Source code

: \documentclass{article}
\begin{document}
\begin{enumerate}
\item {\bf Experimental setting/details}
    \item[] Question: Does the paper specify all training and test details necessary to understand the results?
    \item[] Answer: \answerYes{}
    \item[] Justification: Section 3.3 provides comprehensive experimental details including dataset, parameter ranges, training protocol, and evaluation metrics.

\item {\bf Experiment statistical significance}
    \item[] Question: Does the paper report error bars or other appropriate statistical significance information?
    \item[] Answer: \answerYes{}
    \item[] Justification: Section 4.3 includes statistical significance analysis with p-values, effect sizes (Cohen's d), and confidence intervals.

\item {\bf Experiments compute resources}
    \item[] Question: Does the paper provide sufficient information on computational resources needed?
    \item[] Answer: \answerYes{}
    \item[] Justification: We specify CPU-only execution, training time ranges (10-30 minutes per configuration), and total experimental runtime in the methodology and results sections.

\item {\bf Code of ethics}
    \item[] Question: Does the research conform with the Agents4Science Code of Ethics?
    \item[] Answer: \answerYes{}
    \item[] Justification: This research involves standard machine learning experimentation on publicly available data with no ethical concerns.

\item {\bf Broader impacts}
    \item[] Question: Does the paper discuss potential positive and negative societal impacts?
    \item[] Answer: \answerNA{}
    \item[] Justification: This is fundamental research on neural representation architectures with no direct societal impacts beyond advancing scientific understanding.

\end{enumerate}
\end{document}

^^^^

[PROBLEM TO SOLVE]
Output all of the data in full, exactly as given.

[ANSWER AREA]
Source code

: \documentclass{article}
\begin{document}
\begin{enumerate}
\item {\bf Experimental setting/details}
    \item[] Question: Does the paper specify all training and test details necessary to understand the results?
    \item[] Answer: \answerYes{}
    \item[] Justification: Section 3.3 provides comprehensive experimental details including dataset, parameter ranges, training protocol, and evaluation metrics.

\item {\bf Experiment statistical significance}
    \item[] Question: Does the paper report error bars or other appropriate statistical significance information?
    \item[] Answer: \answerYes{}
    \item[] Justification: Section 4.3 includes statistical significance analysis with p-values, effect sizes (Cohen's d), and confidence intervals.

\item {\bf Experiments compute resources}
    \item[] Question: Does the paper provide sufficient information on computational resources needed?
    \item[] Answer: \answerYes{}
    \item[] Justification: We specify CPU-only execution, training time ranges (10-30 minutes per configuration), and total experimental runtime in the methodology and results sections.

\item {\bf Code of ethics}
    \item[] Question: Does the research conform with the Agents4Science Code of Ethics?
    \item[] Answer: \answerYes{}
    \item[] Justification: This research involves standard machine learning experimentation on publicly available data with no ethical concerns.

\item {\bf Broader impacts}
    \item[] Question: Does the paper discuss potential positive and negative societal impacts?
    \item[] Answer: \answerNA{}
    \item[] Justification: This is fundamental research on neural representation architectures with no direct societal impacts beyond advancing scientific understanding.

\end{enumerate}
\end{document}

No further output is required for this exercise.